3.00 p m| 11 jun 15 (TERRITORIO ABIERTO/BV).- Con razón, se asocia el catolicismo con una personalidad conservadora, tradicionalista y estable. Quizás, excesivamente estable; podría decirse, estático, paralítico, incapaz de moverse y responder a la realidad cambiante en su entorno desde el criterio certero del Evangelio. El católico aprecia el conjunto de la enseñanza de la Iglesia, pero descansa en la falsa certeza de tener todo resuelto; todo respondido; todo reglamentado. Cuando reza, recita largas oraciones predeterminadas, se persigna y se va.

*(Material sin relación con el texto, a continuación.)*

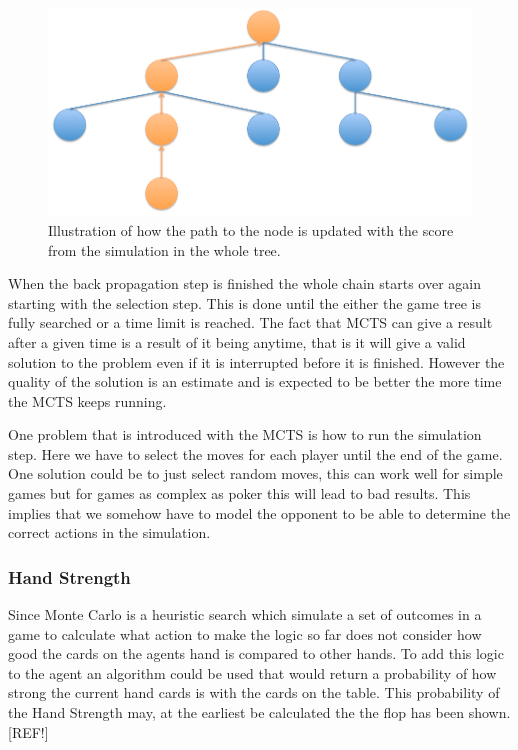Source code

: \documentclass[journal]{vgtc}                %
\begin{document}
\begin{figure}[here]
  \begin{center}
    \includegraphics[scale=0.28]{img/tree2.png}
    \caption{\label{fig:backprop} Illustration of how the path to the node is updated with the score from the simulation in the whole tree.}
  \end{center}
\end{figure}
When the back propagation step is finished the whole chain starts over again starting with the selection step. This is done until the either the game tree is fully searched or a time limit is reached. The fact that MCTS can give a result after a given time is a result of it being anytime, that is it will give a valid solution to the problem even if it is interrupted before it is finished. However the quality of the solution is an estimate and is expected to be better the more time the MCTS keeps running.

One problem that is introduced with the MCTS is how to run the simulation step. Here we have to select the moves for each player until the end of the game. One solution could be to just select random moves, this can work well for simple games but for games as complex as poker this will lead to bad results. This implies that we somehow have to model the opponent to be able to determine the correct actions in the simulation.  

\subsubsection{Hand Strength}
Since Monte Carlo is a heuristic search which simulate a set of outcomes in a game to calculate what action to make the logic so far does not consider how good  the cards on the agents hand is compared to other hands. To add this logic to the agent an algorithm could be used that would return a probability of how strong the current hand cards is with the cards on the table. This probability of the Hand Strength may, at the earliest be calculated the the flop has been shown. [REF!]
\end{document}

Nathan Stone describe así al que denomina un “católico típico”, y entiende que es difícil hacer realidad la compasión de Jesús, “si en ningún momento nos detenemos a escuchar al hermano, conocer sus alegrías, sus esperanzas, sus dolores y sus angustias”. Aunque aclara que el acto de orar no es el problema, ya que “predispone al corazón para oír el llamado del Señor”, nos recuerda que “lo mejor de la tradición litúrgica, lo más íntimo y profundo, es el silencio entre un momento y otro. Hay que dejar espacio para oír el vaivén del divino viento. ¿Cómo vamos a saber la voluntad del Padre, si no dejemos ningún segundo para escuchar?”.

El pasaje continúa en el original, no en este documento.